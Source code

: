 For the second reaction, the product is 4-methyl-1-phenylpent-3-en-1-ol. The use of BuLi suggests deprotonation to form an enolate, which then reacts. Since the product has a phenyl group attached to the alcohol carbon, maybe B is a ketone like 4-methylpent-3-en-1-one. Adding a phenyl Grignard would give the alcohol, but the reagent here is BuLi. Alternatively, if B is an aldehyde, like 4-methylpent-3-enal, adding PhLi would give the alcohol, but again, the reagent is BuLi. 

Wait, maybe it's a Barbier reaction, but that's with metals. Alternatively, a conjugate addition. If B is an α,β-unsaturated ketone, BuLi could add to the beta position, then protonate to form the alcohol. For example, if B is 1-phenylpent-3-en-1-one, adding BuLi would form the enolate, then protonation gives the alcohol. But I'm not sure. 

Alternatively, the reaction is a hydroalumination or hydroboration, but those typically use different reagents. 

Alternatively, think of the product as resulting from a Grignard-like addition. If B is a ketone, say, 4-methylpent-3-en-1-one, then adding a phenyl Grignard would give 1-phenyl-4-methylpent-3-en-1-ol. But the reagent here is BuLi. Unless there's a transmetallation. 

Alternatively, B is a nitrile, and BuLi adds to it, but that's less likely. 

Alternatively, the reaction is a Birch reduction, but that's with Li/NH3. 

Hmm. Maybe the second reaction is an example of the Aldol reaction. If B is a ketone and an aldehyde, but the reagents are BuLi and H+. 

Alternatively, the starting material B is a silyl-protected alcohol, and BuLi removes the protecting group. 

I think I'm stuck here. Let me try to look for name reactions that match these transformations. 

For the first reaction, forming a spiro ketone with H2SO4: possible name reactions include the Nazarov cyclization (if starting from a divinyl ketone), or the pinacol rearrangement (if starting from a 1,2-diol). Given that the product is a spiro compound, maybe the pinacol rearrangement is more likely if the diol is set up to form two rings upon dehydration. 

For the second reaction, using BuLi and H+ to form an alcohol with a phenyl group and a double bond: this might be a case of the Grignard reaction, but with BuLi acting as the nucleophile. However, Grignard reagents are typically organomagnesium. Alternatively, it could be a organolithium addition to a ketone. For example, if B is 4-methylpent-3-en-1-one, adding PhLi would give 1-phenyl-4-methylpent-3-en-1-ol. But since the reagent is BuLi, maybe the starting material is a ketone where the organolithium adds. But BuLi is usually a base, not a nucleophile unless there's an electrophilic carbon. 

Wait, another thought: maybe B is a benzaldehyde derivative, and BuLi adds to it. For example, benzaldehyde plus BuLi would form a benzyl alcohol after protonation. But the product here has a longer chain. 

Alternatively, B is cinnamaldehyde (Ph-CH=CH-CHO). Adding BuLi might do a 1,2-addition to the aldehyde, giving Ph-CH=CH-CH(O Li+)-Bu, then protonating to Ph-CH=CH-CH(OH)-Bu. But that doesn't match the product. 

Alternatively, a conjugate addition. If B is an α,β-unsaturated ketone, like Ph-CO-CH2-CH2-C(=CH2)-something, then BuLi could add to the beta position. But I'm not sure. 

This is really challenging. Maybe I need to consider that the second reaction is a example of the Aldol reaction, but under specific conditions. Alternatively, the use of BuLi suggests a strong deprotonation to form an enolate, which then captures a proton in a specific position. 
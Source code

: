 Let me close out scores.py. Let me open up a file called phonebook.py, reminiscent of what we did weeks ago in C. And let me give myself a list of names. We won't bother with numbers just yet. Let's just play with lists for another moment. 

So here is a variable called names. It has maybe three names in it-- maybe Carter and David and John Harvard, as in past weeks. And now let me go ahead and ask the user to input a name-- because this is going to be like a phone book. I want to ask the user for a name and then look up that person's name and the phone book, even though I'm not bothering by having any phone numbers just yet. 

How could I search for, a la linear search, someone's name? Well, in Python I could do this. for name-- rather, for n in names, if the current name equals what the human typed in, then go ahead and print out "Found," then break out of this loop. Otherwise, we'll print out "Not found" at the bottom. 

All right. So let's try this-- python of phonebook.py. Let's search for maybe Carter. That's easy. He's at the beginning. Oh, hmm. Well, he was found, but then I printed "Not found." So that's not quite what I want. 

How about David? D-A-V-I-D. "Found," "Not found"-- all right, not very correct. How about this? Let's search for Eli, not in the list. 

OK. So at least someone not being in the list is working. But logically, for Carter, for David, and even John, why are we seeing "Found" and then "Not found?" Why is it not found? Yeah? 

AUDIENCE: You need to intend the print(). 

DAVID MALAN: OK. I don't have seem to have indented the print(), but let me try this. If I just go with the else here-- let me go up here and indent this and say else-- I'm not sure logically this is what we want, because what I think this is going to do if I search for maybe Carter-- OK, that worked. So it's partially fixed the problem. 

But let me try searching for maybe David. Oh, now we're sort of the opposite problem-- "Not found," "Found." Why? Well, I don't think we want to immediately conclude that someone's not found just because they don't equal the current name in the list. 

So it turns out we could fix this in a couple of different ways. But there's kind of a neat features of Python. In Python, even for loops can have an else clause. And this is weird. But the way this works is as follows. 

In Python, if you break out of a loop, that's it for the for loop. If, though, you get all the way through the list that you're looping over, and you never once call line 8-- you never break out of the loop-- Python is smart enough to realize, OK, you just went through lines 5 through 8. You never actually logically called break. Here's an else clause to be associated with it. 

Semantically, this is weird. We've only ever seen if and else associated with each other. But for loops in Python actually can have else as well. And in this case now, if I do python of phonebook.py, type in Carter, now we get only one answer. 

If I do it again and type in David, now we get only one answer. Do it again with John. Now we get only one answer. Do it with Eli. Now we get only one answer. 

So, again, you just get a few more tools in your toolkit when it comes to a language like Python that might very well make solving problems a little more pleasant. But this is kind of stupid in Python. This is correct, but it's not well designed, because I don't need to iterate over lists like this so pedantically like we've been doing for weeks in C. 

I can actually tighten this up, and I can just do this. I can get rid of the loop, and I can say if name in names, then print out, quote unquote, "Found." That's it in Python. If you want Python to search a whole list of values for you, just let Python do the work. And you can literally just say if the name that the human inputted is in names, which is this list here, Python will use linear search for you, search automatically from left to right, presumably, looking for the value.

--------------------------------

■ Exercise objective ■
Reproduce the entries exactly, but only from their first line to the line holding "reagent is BuLi.", with that last line kept.

■ Exercise result ■
Source code

: For the second reaction, the product is 4-methyl-1-phenylpent-3-en-1-ol. The use of BuLi suggests deprotonation to form an enolate, which then reacts. Since the product has a phenyl group attached to the alcohol carbon, maybe B is a ketone like 4-methylpent-3-en-1-one. Adding a phenyl Grignard would give the alcohol, but the reagent here is BuLi. Alternatively, if B is an aldehyde, like 4-methylpent-3-enal, adding PhLi would give the alcohol, but again, the reagent is BuLi. 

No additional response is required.